Una scena apocalittica: non è rimasto più nulla sulla Terra, nessuna comodità, nessuna possibilità di comunicazione. Un’enorme struttura è posizionata al centro della scena, unica ancora di salvezza di quelli che sembrano essere gli ultimi superstiti.
Cinque ragazzi apparentemente normali che si aggrappano all’unica speranza che li rimane: proprio quella imponente “Machine de cirque” che si staglia in mezzo al palcoscenico. Con la leggerezza di chi ha imparato a sfidare la forza di gravità, i cinque circensi ci trasportano in un viaggio alla scoperta delle incredibili prodezze che la mente umana immagina e che il corpo cerca di disegnare nell’aria.
Questo gruppo affiatatissimo di performer, accompagnati da un polistrumentista in grado di ricavare suoni anche dal più bizzarro degli oggetti, è una vera e propria macchina circense.
Ogni movimento è perfettamente studiato per creare un gioco di equilibri corporei, di sfide gravitazionali, di incastri acrobatici nei quali il corpo umano riesce a sfidare e dominare qualsiasi idea preconcetta. Quello che ci propongono non è “solo” un’esibizione circense: tra un’acrobazia e l’altra assistiamo a delle microstorie narrate dai loro corpi, scene divertenti, creative, sopra le righe.
Tutto sembra così naturale e allo stesso tempo sbalorditivo: i corpi si librano leggeri nell’aria e lo spettatore vola con loro, con lo sguardo rapito, le mani alla bocca in un misto di stupore e incredulità.
Si provano veri e propri “brividi di leggerezza” perché questi cinque artisti diretti da Vincent Dubé ci fanno credere possibile ciò che per noi sembrerebbe impossibile.

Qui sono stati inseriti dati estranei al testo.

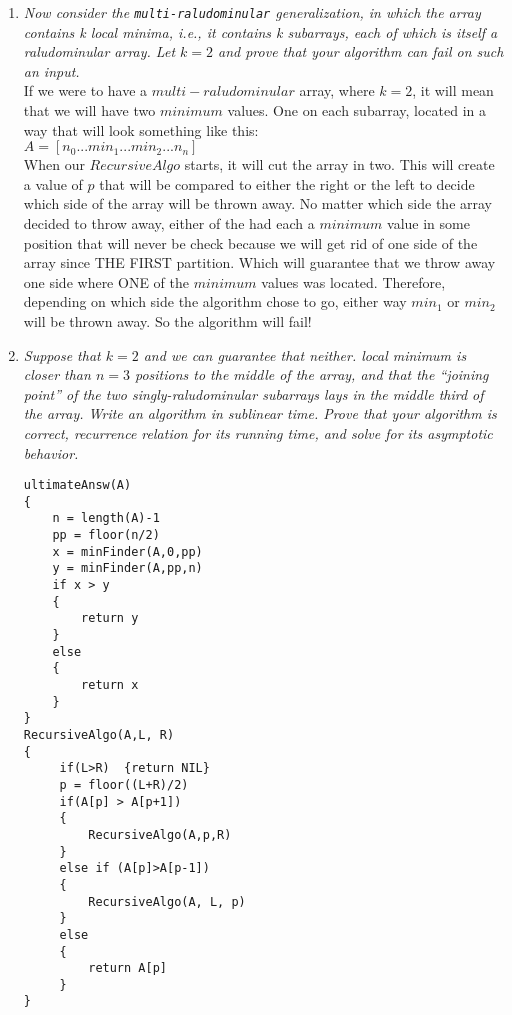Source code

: \documentclass[12pt]{article} \setlength{\oddsidemargin}{0in}
\begin{document}
\begin{enumerate} [label=\textbf{\arabic*}.]
\begin{enumerate}  [label=\textbf{\alph*})]
    \textbf{Termination}. The $RecursiveAlgo$ will terminate under 2 circumstances. \\
    1$^{st}$ The function called itself the maximum number of times so it will return NIL.\\
2$^{nd}$ When the $minimum$ value is located before the function reaches its maximum times of recursion, which will return the correct $minimum$ value.\\
    
    
  \item \textit{Now consider the \texttt{multi-raludominular} %
      generalization, in which the array contains k local minima,
      i.e., it contains k subarrays, each of which is itself a
      raludominular array. Let $k = 2$ and prove that your algorithm
      can fail on such an input.}\\

    If we were to have a $multi-raludominular$ array, where $k=2$, it will mean that we will have two $minimum$ values. One on each subarray, located in a way that will look something like this:\\
    $A=[n_0 ... min_1 ... min_2 ... n_n]$\\
    When our $RecursiveAlgo$ starts, it will cut the array in two. This will create a value of $p$ that will be compared to either the right or the left to decide which side of the array will be thrown away. No matter which side the array decided to throw away, either of the had each a $minimum$ value in some position that will never be check because we will get rid of one side of the array since THE FIRST partition. Which will guarantee that we throw away one side where ONE of the $minimum$ values was located. Therefore, depending on which side the algorithm chose to go, either way $min_1$ or $min_2$ will be thrown away. So the algorithm will fail!\\
     
     \newpage
  \item \textit{Suppose that $k = 2$ and we can guarantee that neither. %
      local minimum is closer than $n=3$ positions to the middle of
      the array, and that the ``joining point'' of the two
      singly-raludominular subarrays lays in the middle third of the
      array.  Write an algorithm in sublinear time. Prove that your algorithm is correct, recurrence relation for its running time, and solve for
      its asymptotic behavior.}

      \begin{verbatim}
ultimateAnsw(A)
{
    n = length(A)-1
    pp = floor(n/2)
    x = minFinder(A,0,pp)
    y = minFinder(A,pp,n)
    if x > y
    {
        return y
    }
    else
    {
        return x
    }
}
RecursiveAlgo(A,L, R)
{
     if(L>R)  {return NIL}
     p = floor((L+R)/2)
     if(A[p] > A[p+1])
     {
         RecursiveAlgo(A,p,R)
     }
     else if (A[p]>A[p-1])
     {
         RecursiveAlgo(A, L, p)
     }
     else
     { 
         return A[p]
     }
}
    

\end{verbatim}
\end{enumerate}
\end{enumerate}
\end{document}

Mentre la macchina del circo si muove grazie alle sue regole affascinanti e inarrivabili, è come se una macchina del tempo trasportasse il pubblico in un’altra realtà. I nostri pensieri si aggrappano a quelle cinque figure che ci liberano e ci rendono leggeri per 90 minuti, giusto il tempo di atterrare di nuovo sulle nostre poltrone e ricordare ciò che nella realtà, purtroppo, fa veramente rabbrividire.